The MRNet API, provided by libmrnet, contains network, end-point, communicator, and stream objects that a tool's front-end and back-end use for communication. The network object is used to instantiate the MRNet network and access end-point objects that represent available tool back-ends. The communicator object is a container for groups of end-points, and streams are used to send data to the end-points in a communicator.
Example 4.1. MRNet Front-end Sample Code
front_end_main(){ 1. Network * net; 2. Communicator * comm; 3. Stream * stream; 4. Packet *packet; 5. float result; 6. net = new Network(config_file, backend_exe, backend_argv); 7. comm = net->get_broadcast_communicator( ); 8. stream = net->new_Stream(comm, FMAX_FIL); 9. stream->send(tag, "%d", FLOAT_MAX_INIT); 10. stream->recv(&tag, &Packet) 11. Network::unpack(Packet, "%f", result); }
A simplified version of code from an example tool front-end is shown in Example 4.1, “MRNet Front-end Sample Code”. In the front-end code, after some variable definitions in lines 1-5, in line 6, an instance of the MRNet network is created using the topology specification in config_file. In line 7, the newly created network object is queried for an auto-generated broadcast communicator that contains all available end-points. In line 8, this communicator is used to established a stream for which the MRNet internal processes will use a filter that finds the maximum floating point data value of the data sent upstream. The front-end then might send one or more initialization messages to the backends; in our example code on line 9, we broadcast an integer initializer; the tag parameter is meant to be an application specific value specifying the nature of the message being transmitted. After the send operation, the front-end performs a blocking recv. This call returns a tag and a packet. Finally, line 11 calls unpack to deserialize the floating point value result from the packet data structure.

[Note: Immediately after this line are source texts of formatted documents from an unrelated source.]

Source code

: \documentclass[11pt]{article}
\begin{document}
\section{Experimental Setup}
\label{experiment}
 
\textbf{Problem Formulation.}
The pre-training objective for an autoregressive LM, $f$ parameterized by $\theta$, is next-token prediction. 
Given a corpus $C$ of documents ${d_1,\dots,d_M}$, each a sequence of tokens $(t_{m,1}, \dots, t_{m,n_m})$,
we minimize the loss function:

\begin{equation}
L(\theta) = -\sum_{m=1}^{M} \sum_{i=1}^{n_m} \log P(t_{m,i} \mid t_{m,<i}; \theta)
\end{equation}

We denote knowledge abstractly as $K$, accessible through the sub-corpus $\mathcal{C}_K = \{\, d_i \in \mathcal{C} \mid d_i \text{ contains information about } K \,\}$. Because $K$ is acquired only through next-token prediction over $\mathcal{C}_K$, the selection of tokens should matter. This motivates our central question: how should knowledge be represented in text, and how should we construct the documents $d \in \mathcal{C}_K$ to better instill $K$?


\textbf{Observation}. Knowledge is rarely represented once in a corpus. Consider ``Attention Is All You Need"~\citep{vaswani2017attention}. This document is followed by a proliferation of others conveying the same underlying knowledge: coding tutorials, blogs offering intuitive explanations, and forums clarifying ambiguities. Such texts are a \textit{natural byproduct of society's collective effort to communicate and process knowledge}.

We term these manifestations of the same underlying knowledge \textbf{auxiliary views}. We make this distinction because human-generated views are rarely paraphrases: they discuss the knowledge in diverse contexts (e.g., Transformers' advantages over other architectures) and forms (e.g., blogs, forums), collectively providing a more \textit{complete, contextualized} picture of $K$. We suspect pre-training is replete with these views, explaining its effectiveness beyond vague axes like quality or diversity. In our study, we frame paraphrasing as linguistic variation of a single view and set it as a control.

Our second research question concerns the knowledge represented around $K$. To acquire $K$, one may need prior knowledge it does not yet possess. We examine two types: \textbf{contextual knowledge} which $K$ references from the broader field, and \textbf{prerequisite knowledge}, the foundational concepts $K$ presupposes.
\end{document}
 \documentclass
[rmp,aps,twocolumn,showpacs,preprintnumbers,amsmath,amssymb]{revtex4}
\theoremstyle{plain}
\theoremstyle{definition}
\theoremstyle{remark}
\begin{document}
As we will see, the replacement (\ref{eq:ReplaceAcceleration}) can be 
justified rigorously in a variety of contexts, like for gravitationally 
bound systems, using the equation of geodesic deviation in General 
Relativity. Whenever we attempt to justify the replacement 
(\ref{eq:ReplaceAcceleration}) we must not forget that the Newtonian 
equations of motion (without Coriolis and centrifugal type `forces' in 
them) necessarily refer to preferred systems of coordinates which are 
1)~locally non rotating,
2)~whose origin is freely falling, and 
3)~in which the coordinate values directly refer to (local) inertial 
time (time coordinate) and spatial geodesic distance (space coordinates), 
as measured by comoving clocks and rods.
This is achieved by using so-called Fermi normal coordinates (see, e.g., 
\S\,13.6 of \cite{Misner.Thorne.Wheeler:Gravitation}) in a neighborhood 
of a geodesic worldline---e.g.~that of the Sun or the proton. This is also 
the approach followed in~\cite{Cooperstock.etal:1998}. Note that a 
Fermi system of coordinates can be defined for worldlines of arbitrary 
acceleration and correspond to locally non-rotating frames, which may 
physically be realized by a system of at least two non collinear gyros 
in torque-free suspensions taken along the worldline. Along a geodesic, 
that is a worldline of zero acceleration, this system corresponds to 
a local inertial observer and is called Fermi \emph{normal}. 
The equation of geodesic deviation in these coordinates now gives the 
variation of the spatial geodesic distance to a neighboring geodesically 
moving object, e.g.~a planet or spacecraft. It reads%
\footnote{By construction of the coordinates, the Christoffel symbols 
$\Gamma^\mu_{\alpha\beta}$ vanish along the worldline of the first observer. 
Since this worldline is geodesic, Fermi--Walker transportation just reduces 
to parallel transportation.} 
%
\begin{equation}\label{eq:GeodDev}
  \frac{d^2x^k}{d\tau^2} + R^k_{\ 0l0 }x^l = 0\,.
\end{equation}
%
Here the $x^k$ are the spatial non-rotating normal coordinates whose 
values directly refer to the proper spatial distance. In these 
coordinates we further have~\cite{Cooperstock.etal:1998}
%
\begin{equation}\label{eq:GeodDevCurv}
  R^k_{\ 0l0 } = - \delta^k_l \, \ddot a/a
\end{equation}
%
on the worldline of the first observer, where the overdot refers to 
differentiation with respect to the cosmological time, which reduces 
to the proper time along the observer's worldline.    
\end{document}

Example 4.2. MRNet Back-end Sample Code
back_end_main(){ 1. Stream * stream; 2. Packet * packet; 3. int val, tag; 4. Network * net = new Network( ); 5. net->recv(&tag, &packet, &stream); 6. Network::unpack(packet, "%d", &val ); 7. if( val == FLOAT_MAX_INIT ){ 8. stream->send("%f", rand_float); } }
Example 4.2, “MRNet Back-end Sample Code” shows the code for the back-end that
reciprocates the actions of the front-end. Each tool back-end
first connects to the appropriate internal process, via the backend's version of the network constructor, Network::Network()
in line 4. While the front-end makes a stream-specific recv call, the back-ends
make a stream-anonymous recv that returns the tag sent by the front-end, the packet containing the actual data sent, and a stream object representing the stream that the front-end has established. Finally, each back-end sends a scalar floating point value
upstream toward the front-end.
A complete example of MRNet code can be found in Appendix D, A Complete MRNet Example.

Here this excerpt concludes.